Overall working capital decreased approximately $40.9 million as of September 30, 2008 as compared to September 30, 2007. The change in working capital is primarily attributed to: (i) cash used in the recent acquisitions of Alliance Data Mail Services, GCom, RSG and Capital; (ii) cash used to pay restructuring and integration related expenses associated with the Company’s recent acquisitions and the Company’s reorganization, which is discussed in more detail in Note 10 to the Condensed Consolidated Financial Statements; (iii) cash used for capital expenditures; and (iv) cash used to repurchase shares of the Company’s common stock through December 2007. Also, contributing to the decrease in working capital is the classification of approximately $3.1 million of auction rate securities, at par, as a noncurrent asset as of September 30, 2008, which is discussed in more detail in Note 4 to the Condensed Consolidated Financial Statements.
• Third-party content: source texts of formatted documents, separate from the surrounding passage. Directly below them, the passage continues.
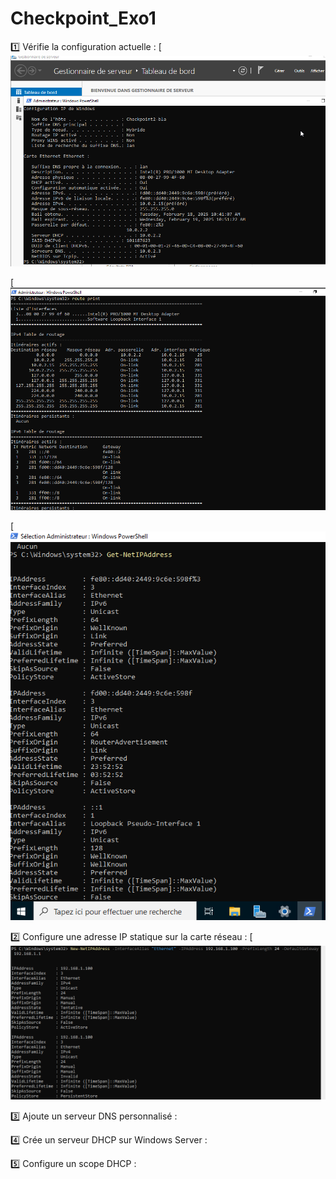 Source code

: # Checkpoint_Exo1
1️⃣ Vérifie la configuration actuelle :
[![verif_config](https://github.com/fcisse-c/Checkpoint_Exo1/blob/main/verif_config.png)

[![route_print](https://github.com/fcisse-c/Checkpoint_Exo1/blob/main/route_print.png)

[![Get-NetIPAdress](https://github.com/fcisse-c/Checkpoint_Exo1/blob/main/Get-NetIPAdress.png)


2️⃣ Configure une adresse IP statique sur la carte réseau :
[![Config_IP_statique](https://github.com/fcisse-c/Checkpoint_Exo1/blob/main/Config_IP_statique%20.png)

3️⃣ Ajoute un serveur DNS personnalisé :

4️⃣ Crée un serveur DHCP sur Windows Server :

5️⃣ Configure un scope DHCP :
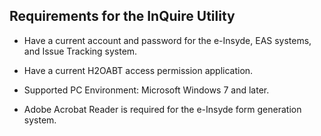 ## Requirements for the InQuire Utility

-   Have a current account and password for the e-Insyde, EAS systems,
    and Issue Tracking system.

-   Have a current H2OABT access permission application.

-   Supported PC Environment: Microsoft Windows 7 and later.

-   Adobe Acrobat Reader is required for the e-Insyde form generation
    system.


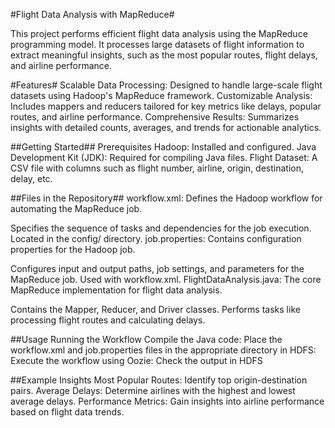 #Flight Data Analysis with MapReduce#

This project performs efficient flight data analysis using the MapReduce programming model. It processes large datasets of flight information to extract meaningful insights, such as the most popular routes, flight delays, and airline performance.

#Features#
Scalable Data Processing: Designed to handle large-scale flight datasets using Hadoop's MapReduce framework.
Customizable Analysis: Includes mappers and reducers tailored for key metrics like delays, popular routes, and airline performance.
Comprehensive Results: Summarizes insights with detailed counts, averages, and trends for actionable analytics.

##Getting Started##
Prerequisites
Hadoop: Installed and configured.
Java Development Kit (JDK): Required for compiling Java files.
Flight Dataset: A CSV file with columns such as flight number, airline, origin, destination, delay, etc.

##Files in the Repository##
workflow.xml: Defines the Hadoop workflow for automating the MapReduce job.

Specifies the sequence of tasks and dependencies for the job execution.
Located in the config/ directory.
job.properties: Contains configuration properties for the Hadoop job.

Configures input and output paths, job settings, and parameters for the MapReduce job.
Used with workflow.xml.
FlightDataAnalysis.java: The core MapReduce implementation for flight data analysis.

Contains the Mapper, Reducer, and Driver classes.
Performs tasks like processing flight routes and calculating delays.

##Usage
Running the Workflow
Compile the Java code:
Place the workflow.xml and job.properties files in the appropriate directory in HDFS:
Execute the workflow using Oozie:
Check the output in HDFS

##Example Insights
Most Popular Routes: Identify top origin-destination pairs.
Average Delays: Determine airlines with the highest and lowest average delays.
Performance Metrics: Gain insights into airline performance based on flight data trends.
These decreases are partially offset by a decrease in accrued employee compensation and benefits, as a result of the decrease in accrued incentive compensation and the cost savings initiatives implemented by the Company, as previously discussed.
 
October 1, 2008 marked the five-year anniversary of the Company’s $75.0 million convertible subordinated debentures (the “Notes”), and was also the first day on which the “put” and “call” option became exercisable. On this date, holders of approximately $66.7 million of the Notes exercised their right to have the Company repurchase their Notes. As a result, the Company repurchased approximately $66.7 million of the Notes in cash, at par, plus accrued interest, using its existing revolving credit facility. As of November 10, 2008, approximately $8.3 million of the Notes remain outstanding. The Company believes that the high incidence of Notes put back to the Company was primarily attributed to the adverse change in the general convertible notes capital markets during the last two weeks of September 2008.
 
During the third quarter of 2008, as an inducement to holders to not put their Notes, the Company amended the terms of the Note indenture effective October 1, 2008. The amendment increases the semi-annual cash interest payable to the Notes from 5.0% to 6.0% per annum for interest accruing for the period from October 1, 2008 to October 1, 2010. The amendment also provided the Note holders with an additional put option on October 1, 2010. In addition, the amendment also changed the conversion price applicable to the Notes to $16.00 per share from $18.48 per share for the period from October 1, 2008 to October 1, 2010 and included a make — whole table in the event of fundamental changes, including but not limited to, certain consolidations or mergers that result in a change of control of the Company during the period from October 1, 2008 until October 1, 2010. These amendments apply to the $8.3 million of Notes which remain outstanding at November 10, 2008.
 
The Company had $39.0 million of borrowings outstanding under its $150 million five-year senior, unsecured revolving credit facility as of September 30, 2008. The amounts outstanding under this facility are classified as long-term debt since the facility expires in May 2010. As of November 10, 2008, the Company had $108 million outstanding under this facility, which reflects the funding of the repurchase of the Notes, as discussed above. As of November 10, 2008, the Company has approximately $10.0 million of letters of credit outstanding. As such, total available borrowings under the credit facility as of November 10, 2008 are approximately $32.0 million.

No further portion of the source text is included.